I love using analogies when explaining things to people. If we compare learning some common activity that we all understand, like training people to drive, with the process of training employees to work securely, I think there are some important contrasting points for managers to understand. Do the following comparisons make sense to you?
It takes more explanation, more time, and more practice to be able to manage security risks effectively. A single, one-time training session is never enough for people to remember important concepts, to change people’s mindset and to develop consistent behaviors. So, addressing these key differences in training requirements is important for all businesses, large or small, in virtually every industry.
Tailored Terminology keeps employees engaged
I find that many of my clients are adopting approaches to security awareness training that tend to provide more tailored terminology for elements of their daily job activities, policies and risks. Using tailored terminology is critical to keeping employees engaged in the training process. If too much generic language and guidance is used, people will not be able to relate the risks or recommended actions to their jobs, and the training will not be effective.
For example, the rear-view mirror in a car is always called the rear-view mirror. But in the world of security, we tend to like to generalize things like “safeguards” or “controls” as things we use to reduce risk or improve security. These terms are so generic that most people have no idea how the terms relate to their jobs. Even when we try to get more specific, it can be confusing.

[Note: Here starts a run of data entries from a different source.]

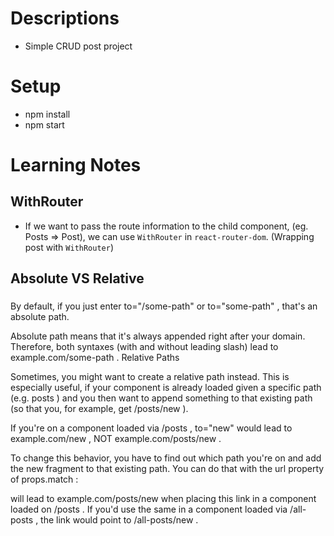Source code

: # Descriptions
- Simple CRUD post project

# Setup
- npm install
- npm start


# Learning Notes

## WithRouter
- If we want to pass the route information to the child component, (eg. Posts => Post),
we can use `WithRouter` in `react-router-dom`. (Wrapping post with `WithRouter`)

## Absolute VS Relative
### <Link />
By default, if you just enter to="/some-path"  or to="some-path" , that's an absolute path.

Absolute path means that it's always appended right after your domain. Therefore, both syntaxes (with and without leading slash) lead to example.com/some-path .
Relative Paths

Sometimes, you might want to create a relative path instead. This is especially useful, if your component is already loaded given a specific path (e.g. posts ) and you then want to append something to that existing path (so that you, for example, get /posts/new ).

If you're on a component loaded via /posts , to="new"  would lead to example.com/new , NOT example.com/posts/new .

To change this behavior, you have to find out which path you're on and add the new fragment to that existing path. You can do that with the url  property of props.match :

<Link to={props.match.url + '/new'}>  will lead to example.com/posts/new  when placing this link in a component loaded on /posts . If you'd use the same <Link>  in a component loaded via /all-posts , the link would point to /all-posts/new .
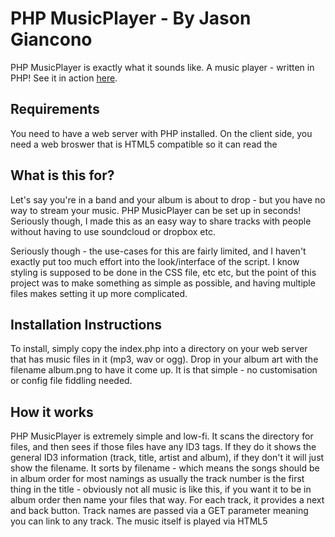 # PHP MusicPlayer - By Jason Giancono
PHP MusicPlayer is exactly what it sounds like. A music player - written in PHP! See it in action [here](http://jasongi.com/trash/musicplayer).

## Requirements
You need to have a web server with PHP installed. On the client side, you need a web broswer that is HTML5 compatible so it can read the <audio> tags.

## What is this for?
Let's say you're in a band and your album is about to drop - but you have no way to stream your music. PHP MusicPlayer can be set up in seconds! Seriously though, I made this as an easy way to share tracks with people without having to use soundcloud or dropbox etc.

Seriously though - the use-cases for this are fairly limited, and I haven't exactly put too much effort into the look/interface of the script. I know styling is supposed to be done in the CSS file, etc etc, but the point of this project was to make something as simple as possible, and having multiple files makes setting it up more complicated.

## Installation Instructions
To install, simply copy the index.php into a directory on your web server that has music files in it (mp3, wav or ogg). Drop in your album art with the filename album.png to have it come up. It is that simple - no customisation or config file fiddling needed.

## How it works
PHP MusicPlayer is extremely simple and low-fi. It scans the directory for files, and then sees if those files have any ID3 tags. If they do it shows the general ID3 information (track, title, artist and album), if they don't it will just show the filename. It sorts by filename - which means the songs should be in album order for most namings as usually the track number is the first thing in the title - obviously not all music is like this, if you want it to be in album order then name your files that way. For each track, it provides a next and back button. Track names are passed via a GET parameter meaning you can link to any track. The music itself is played via HTML5 <audio> tags, super simple!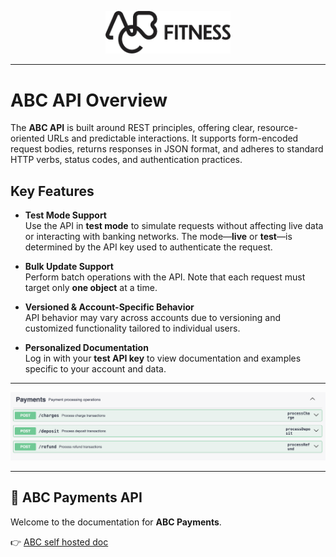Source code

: <p align="center">
  <img src="https://raw.githubusercontent.com/kollampst/ABCIgniteGMS/main/abc-ignite/src/main/resources/idzIiOOk35_1751455858359.png" alt="ABC Logo" width="200">
</p>

---

# ABC API Overview

The **ABC API** is built around REST principles, offering clear, resource-oriented URLs and predictable interactions. It supports form-encoded request bodies, returns responses in JSON format, and adheres to standard HTTP verbs, status codes, and authentication practices.

## Key Features

- **Test Mode Support**  
  Use the API in **test mode** to simulate requests without affecting live data or interacting with banking networks. The mode—**live** or **test**—is determined by the API key used to authenticate the request.

- **Bulk Update Support**  
  Perform batch operations with the API. Note that each request must target only **one object** at a time.

- **Versioned & Account-Specific Behavior**  
  API behavior may vary across accounts due to versioning and customized functionality tailored to individual users.

- **Personalized Documentation**  
  Log in with your **test API key** to view documentation and examples specific to your account and data.

---

![ABC Payments Endpoints](https://raw.githubusercontent.com/kollampst/ABCIgniteGMS/main/abc-ignite/src/main/resources/List.png)

---

## 📘 ABC Payments API

Welcome to the documentation for **ABC Payments**.

👉 [ABC self hosted doc](https://kollampst.github.io/IamABC.github.io/index.html)

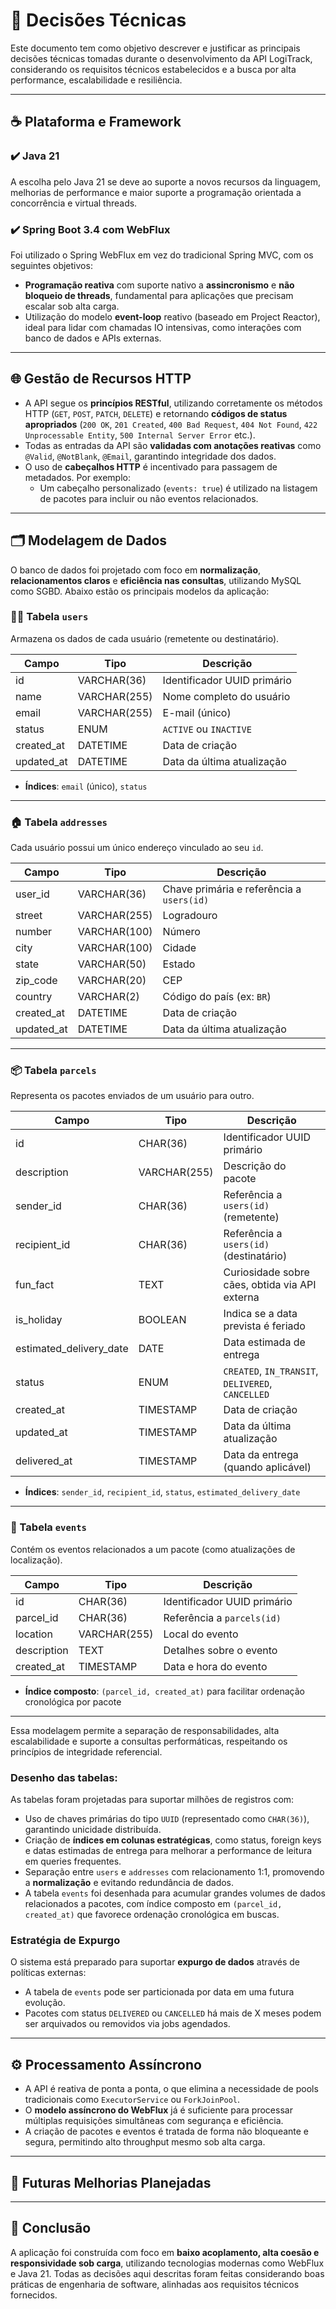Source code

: # 📘 Decisões Técnicas

Este documento tem como objetivo descrever e justificar as principais decisões técnicas tomadas durante o desenvolvimento da API LogiTrack, considerando os requisitos técnicos estabelecidos e a busca por alta performance, escalabilidade e resiliência.

---

## ☕ Plataforma e Framework

### ✔️ Java 21
A escolha pelo Java 21 se deve ao suporte a novos recursos da linguagem, melhorias de performance e maior suporte a programação orientada a concorrência e virtual threads.

### ✔️ Spring Boot 3.4 com WebFlux
Foi utilizado o Spring WebFlux em vez do tradicional Spring MVC, com os seguintes objetivos:
- **Programação reativa** com suporte nativo a **assincronismo** e **não bloqueio de threads**, fundamental para aplicações que precisam escalar sob alta carga.
- Utilização do modelo **event-loop** reativo (baseado em Project Reactor), ideal para lidar com chamadas IO intensivas, como interações com banco de dados e APIs externas.

---

## 🌐 Gestão de Recursos HTTP

- A API segue os **princípios RESTful**, utilizando corretamente os métodos HTTP (`GET`, `POST`, `PATCH`, `DELETE`) e retornando **códigos de status apropriados** (`200 OK`, `201 Created`, `400 Bad Request`, `404 Not Found`, `422 Unprocessable Entity`, `500 Internal Server Error` etc.).
- Todas as entradas da API são **validadas com anotações reativas** como `@Valid`, `@NotBlank`, `@Email`, garantindo integridade dos dados.
- O uso de **cabeçalhos HTTP** é incentivado para passagem de metadados. Por exemplo:
  - Um cabeçalho personalizado (`events: true`) é utilizado na listagem de pacotes para incluir ou não eventos relacionados.

---

## 🗂️ Modelagem de Dados

O banco de dados foi projetado com foco em **normalização**, **relacionamentos claros** e **eficiência nas consultas**, utilizando MySQL como SGBD. Abaixo estão os principais modelos da aplicação:

### 🧑‍💼 Tabela `users`

Armazena os dados de cada usuário (remetente ou destinatário).

| Campo       | Tipo         | Descrição                              |
|-------------|--------------|----------------------------------------|
| id          | VARCHAR(36)  | Identificador UUID primário            |
| name        | VARCHAR(255) | Nome completo do usuário               |
| email       | VARCHAR(255) | E-mail (único)                         |
| status      | ENUM         | `ACTIVE` ou `INACTIVE`                 |
| created_at  | DATETIME     | Data de criação                        |
| updated_at  | DATETIME     | Data da última atualização             |

- **Índices**: `email` (único), `status`

---

### 🏠 Tabela `addresses`

Cada usuário possui um único endereço vinculado ao seu `id`.

| Campo      | Tipo         | Descrição                                  |
|------------|--------------|--------------------------------------------|
| user_id    | VARCHAR(36)  | Chave primária e referência a `users(id)`  |
| street     | VARCHAR(255) | Logradouro                                 |
| number     | VARCHAR(100) | Número                                     |
| city       | VARCHAR(100) | Cidade                                     |
| state      | VARCHAR(50)  | Estado                                     |
| zip_code   | VARCHAR(20)  | CEP                                        |
| country    | VARCHAR(2)   | Código do país (ex: `BR`)                  |
| created_at | DATETIME     | Data de criação                            |
| updated_at | DATETIME     | Data da última atualização                 |

---

### 📦 Tabela `parcels`

Representa os pacotes enviados de um usuário para outro.

| Campo                    | Tipo         | Descrição                                        |
|--------------------------|--------------|--------------------------------------------------|
| id                       | CHAR(36)     | Identificador UUID primário                      |
| description              | VARCHAR(255) | Descrição do pacote                              |
| sender_id                | CHAR(36)     | Referência a `users(id)` (remetente)            |
| recipient_id             | CHAR(36)     | Referência a `users(id)` (destinatário)         |
| fun_fact                 | TEXT         | Curiosidade sobre cães, obtida via API externa   |
| is_holiday               | BOOLEAN      | Indica se a data prevista é feriado              |
| estimated_delivery_date  | DATE         | Data estimada de entrega                         |
| status                   | ENUM         | `CREATED`, `IN_TRANSIT`, `DELIVERED`, `CANCELLED` |
| created_at               | TIMESTAMP    | Data de criação                                  |
| updated_at               | TIMESTAMP    | Data da última atualização                       |
| delivered_at             | TIMESTAMP    | Data da entrega (quando aplicável)              |

- **Índices**: `sender_id`, `recipient_id`, `status`, `estimated_delivery_date`

---

### 📍 Tabela `events`

Contém os eventos relacionados a um pacote (como atualizações de localização).

| Campo       | Tipo         | Descrição                                      |
|-------------|--------------|------------------------------------------------|
| id          | CHAR(36)     | Identificador UUID primário                    |
| parcel_id   | CHAR(36)     | Referência a `parcels(id)`                     |
| location    | VARCHAR(255) | Local do evento                                |
| description | TEXT         | Detalhes sobre o evento                        |
| created_at  | TIMESTAMP    | Data e hora do evento                          |

- **Índice composto**: `(parcel_id, created_at)` para facilitar ordenação cronológica por pacote

---

Essa modelagem permite a separação de responsabilidades, alta escalabilidade e suporte a consultas performáticas, respeitando os princípios de integridade referencial.


### Desenho das tabelas:
As tabelas foram projetadas para suportar milhões de registros com:
- Uso de chaves primárias do tipo `UUID` (representado como `CHAR(36)`), garantindo unicidade distribuída.
- Criação de **índices em colunas estratégicas**, como status, foreign keys e datas estimadas de entrega para melhorar a performance de leitura em queries frequentes.
- Separação entre `users` e `addresses` com relacionamento 1:1, promovendo a **normalização** e evitando redundância de dados.
- A tabela `events` foi desenhada para acumular grandes volumes de dados relacionados a pacotes, com índice composto em `(parcel_id, created_at)` que favorece ordenação cronológica em buscas.


### Estratégia de Expurgo
O sistema está preparado para suportar **expurgo de dados** através de políticas externas:
- A tabela de `events` pode ser particionada por data em uma futura evolução.
- Pacotes com status `DELIVERED` ou `CANCELLED` há mais de X meses podem ser arquivados ou removidos via jobs agendados.

---

## ⚙️ Processamento Assíncrono

- A API é reativa de ponta a ponta, o que elimina a necessidade de pools tradicionais como `ExecutorService` ou `ForkJoinPool`.
- O **modelo assíncrono do WebFlux** já é suficiente para processar múltiplas requisições simultâneas com segurança e eficiência.
- A criação de pacotes e eventos é tratada de forma não bloqueante e segura, permitindo alto throughput mesmo sob alta carga.

---

## 🔮 Futuras Melhorias Planejadas


---

## 📌 Conclusão

A aplicação foi construída com foco em **baixo acoplamento, alta coesão e responsividade sob carga**, utilizando tecnologias modernas como WebFlux e Java 21. Todas as decisões aqui descritas foram feitas considerando boas práticas de engenharia de software, alinhadas aos requisitos técnicos fornecidos.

Something like a “firewall” that protects your network could be called a “router” or a “gateway“; or a “password” system could be called an “authentication system” or an “identity management system“. These kinds of terminology slips during training are not helpful to the average employee in understanding the risks or recommended actions for just doing their jobs.
To provide an ongoing reinforcement of instructional content, some organizations regularly provide tips and stories to their staff. They can do this using email newsletters, bulletins or updates in blog posts or security awareness headlines in Intranet website portals. Posting a data breach story from your industry on the security news page on a regular basis can be effective, especially if the stories are written at a level of explanation that people can consume easily. Terminology testing games, like the Security Jeopardy game can also be very effective for promoting engagement and understanding.
Feedback and reinforcement of guidance leverage “teachable moments”
To provide opportunities for on-the-job feedback, I have started using a very powerful method called automated phishing assessments. In these assessments, simulated phishing emails are sent to employees to see if they recognize the risks of spear-phishing attacks. When employees get “caught” taking risky actions, this can help people realize that they need to slow down and pay more attention to the risks.
The amazing benefit of using these tools is that you can create the ultimate teachable moment for employees when they click on a link or attachment in a simulated phishing email. When a person absent-mindedly clicks on something without thinking about the consequences, they can be brought to a landing page that wakes them up with a big warning sign and reminder that they should have been more careful, and how they should have recognized and responded to the message.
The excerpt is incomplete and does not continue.